The purpose of this page is to provide information that may be helpful to teachers when choosing a textbook for a survey course in the history of mathematics. There are many other textbooks that have been used for other styles of history of mathematics courses, but attention is restricted here to the four textbooks which are currently used in most mathematics history survey courses taught in North America:
Several new textbooks for survey courses have recently appeared.
Summaries of several reviews of each of these texts are given below (no attempt has been made to list every review of these texts that I am aware of). I have paid special attention to the comments in the reviews that state opinions about what is most desirable in a history of mathematics textbook, as well as what is noteworthy and lacking in each of these. However, no attempt has been made to summarize the contents or to repeat information that appears in several of the reviews. You are encouraged to look up these reviews and to read them in detail. There is a great deal to learn from reading reviews and I a strongly encourage you to develop the habit of reading many of them.
My comments on each of these textbooks are also given.

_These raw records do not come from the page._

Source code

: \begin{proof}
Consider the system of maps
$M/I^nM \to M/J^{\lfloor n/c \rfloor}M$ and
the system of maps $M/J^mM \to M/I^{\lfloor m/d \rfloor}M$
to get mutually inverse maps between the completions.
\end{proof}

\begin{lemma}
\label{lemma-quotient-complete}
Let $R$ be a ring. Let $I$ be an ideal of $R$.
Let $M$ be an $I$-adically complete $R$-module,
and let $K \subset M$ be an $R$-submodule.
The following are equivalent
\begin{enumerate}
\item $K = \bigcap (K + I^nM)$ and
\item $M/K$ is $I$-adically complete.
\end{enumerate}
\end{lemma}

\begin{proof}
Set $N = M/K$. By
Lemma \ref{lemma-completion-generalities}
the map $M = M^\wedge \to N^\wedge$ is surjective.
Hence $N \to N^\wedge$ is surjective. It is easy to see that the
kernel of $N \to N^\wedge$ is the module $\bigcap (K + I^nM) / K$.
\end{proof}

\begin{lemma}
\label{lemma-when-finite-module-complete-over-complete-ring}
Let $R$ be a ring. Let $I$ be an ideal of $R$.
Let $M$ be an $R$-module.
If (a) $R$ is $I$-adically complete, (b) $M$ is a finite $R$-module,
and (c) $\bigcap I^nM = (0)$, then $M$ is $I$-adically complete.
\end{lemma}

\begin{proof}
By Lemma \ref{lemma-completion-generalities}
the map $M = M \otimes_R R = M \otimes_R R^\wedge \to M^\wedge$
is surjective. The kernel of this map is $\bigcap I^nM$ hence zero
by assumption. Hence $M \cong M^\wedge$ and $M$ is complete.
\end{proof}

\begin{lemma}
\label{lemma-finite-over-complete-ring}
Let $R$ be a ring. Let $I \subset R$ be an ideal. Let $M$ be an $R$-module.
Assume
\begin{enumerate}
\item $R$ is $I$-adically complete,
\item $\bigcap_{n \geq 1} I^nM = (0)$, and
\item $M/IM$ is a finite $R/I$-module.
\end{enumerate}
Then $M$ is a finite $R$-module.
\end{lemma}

This five line review indicates that the first 22 chapters have been left virtually unchanged while those dealing with 19th and 20th century mathematics have been revised and expanded. References and bibliographies have been updated.
"In a historical treatise one looks for scholarship in marshaling the facts, for insight and a broad view in portraying the changing trends, themes, and interrelationships both within mathematics and between mathematics and other aspects of culture. One may also be concerned for the coverage and for the quality of the evaluation of forces directing progress. This book scores high in all of these respects." Recent historical scholarship is taken into account and the bibliographies are "very helpful to students doing individual projects." Jones is concerned that the student will not find this book easy reading for it is "packed with condensed information and interpretation." The student should fill in the details. "The book is remarkably free of errors." "In conclusion, the book rates an excellent score as both a scholarly product which sets a good example for young scholars, and as a textbook in an undergraduate course."
This solid survey of the history of mathematics is written in a lively style and contains "a rather idiosyncratic store of information." "China, the Hindus, and medieval Islam are largely overlooked," as is Napier's work on logarithms. "The interspersed treatment of the development of the calculus is not adequate." [After reading the sections of Boyer and Katz on the Calculus you should judge for yourself is this treatment is deficient; later editions of Burton are better.]
"This is a history book in a familiar mold. . . . it pictures mathematics . . . as progressively and inexorably unfolding, brilliantly impelled along its course by a few major characters, becoming the massive edifice of our present inheritance." It is based on up to date secondary sources.
The author leaves out some topics because of their technical difficulty, but should there be no explanation of the Eudoxan theory of proportion, and is the Cantor-Dedekind theory of irrationals "a story best avoided" (p. 577)? "I do not think anyone could find from this book how and when the concept of function surfaced, and how it developed subsequently." Nonetheless, many topics are treated satisfactorily, including Greek geometry and non-Euclidean geometry.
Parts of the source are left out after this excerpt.